◆ PROBLEM DESCRIPTION:
Reproduce only this part of the listing: the line with "Let's make it a perfect 6, and", plus every line after it through the last.

◆ SUPPLIED RECORDS:

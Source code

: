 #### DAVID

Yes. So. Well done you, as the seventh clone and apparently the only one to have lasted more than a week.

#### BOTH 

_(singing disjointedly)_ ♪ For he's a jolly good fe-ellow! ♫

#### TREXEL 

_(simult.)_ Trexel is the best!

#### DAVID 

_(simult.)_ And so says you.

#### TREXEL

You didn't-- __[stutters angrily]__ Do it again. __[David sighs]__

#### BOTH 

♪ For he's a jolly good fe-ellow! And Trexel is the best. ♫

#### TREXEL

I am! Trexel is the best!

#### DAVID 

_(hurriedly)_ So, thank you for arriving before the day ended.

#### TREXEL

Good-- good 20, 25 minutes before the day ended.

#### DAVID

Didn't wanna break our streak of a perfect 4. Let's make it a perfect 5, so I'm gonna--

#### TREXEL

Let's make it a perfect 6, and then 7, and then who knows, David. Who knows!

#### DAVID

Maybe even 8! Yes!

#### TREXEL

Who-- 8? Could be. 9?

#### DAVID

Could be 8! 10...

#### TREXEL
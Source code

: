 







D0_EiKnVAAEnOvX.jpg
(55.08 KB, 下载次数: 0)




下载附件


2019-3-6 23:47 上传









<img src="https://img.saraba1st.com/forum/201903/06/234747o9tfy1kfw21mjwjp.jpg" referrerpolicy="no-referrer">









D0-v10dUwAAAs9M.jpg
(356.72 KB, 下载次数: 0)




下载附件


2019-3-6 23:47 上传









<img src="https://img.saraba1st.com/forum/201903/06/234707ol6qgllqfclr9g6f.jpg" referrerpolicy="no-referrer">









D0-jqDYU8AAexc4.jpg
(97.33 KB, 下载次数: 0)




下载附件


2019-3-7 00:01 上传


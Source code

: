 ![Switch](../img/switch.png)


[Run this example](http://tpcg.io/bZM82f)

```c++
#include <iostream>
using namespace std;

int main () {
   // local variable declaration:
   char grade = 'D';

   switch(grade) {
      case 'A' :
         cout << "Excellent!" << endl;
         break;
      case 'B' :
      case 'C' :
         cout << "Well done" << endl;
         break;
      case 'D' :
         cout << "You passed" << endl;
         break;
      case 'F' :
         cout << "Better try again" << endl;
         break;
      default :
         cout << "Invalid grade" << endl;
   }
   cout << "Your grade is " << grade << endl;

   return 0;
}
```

◆ REPLY:
Let's make it a perfect 6, and then 7, and then who knows, David. Who knows!

#### DAVID

Maybe even 8! Yes!

#### TREXEL

Who-- 8? Could be. 9?

#### DAVID

Could be 8! 10...

#### TREXEL
Source code

: 







D0_EiKnVAAEnOvX.jpg
(55.08 KB, 下载次数: 0)




下载附件


2019-3-6 23:47 上传









<img src="https://img.saraba1st.com/forum/201903/06/234747o9tfy1kfw21mjwjp.jpg" referrerpolicy="no-referrer">









D0-v10dUwAAAs9M.jpg
(356.72 KB, 下载次数: 0)




下载附件


2019-3-6 23:47 上传









<img src="https://img.saraba1st.com/forum/201903/06/234707ol6qgllqfclr9g6f.jpg" referrerpolicy="no-referrer">









D0-jqDYU8AAexc4.jpg
(97.33 KB, 下载次数: 0)




下载附件


2019-3-7 00:01 上传


Source code

: ![Switch](../img/switch.png)


[Run this example](http://tpcg.io/bZM82f)

```c++
#include <iostream>
using namespace std;

int main () {
   // local variable declaration:
   char grade = 'D';

   switch(grade) {
      case 'A' :
         cout << "Excellent!" << endl;
         break;
      case 'B' :
      case 'C' :
         cout << "Well done" << endl;
         break;
      case 'D' :
         cout << "You passed" << endl;
         break;
      case 'F' :
         cout << "Better try again" << endl;
         break;
      default :
         cout << "Invalid grade" << endl;
   }
   cout << "Your grade is " << grade << endl;

   return 0;
}
```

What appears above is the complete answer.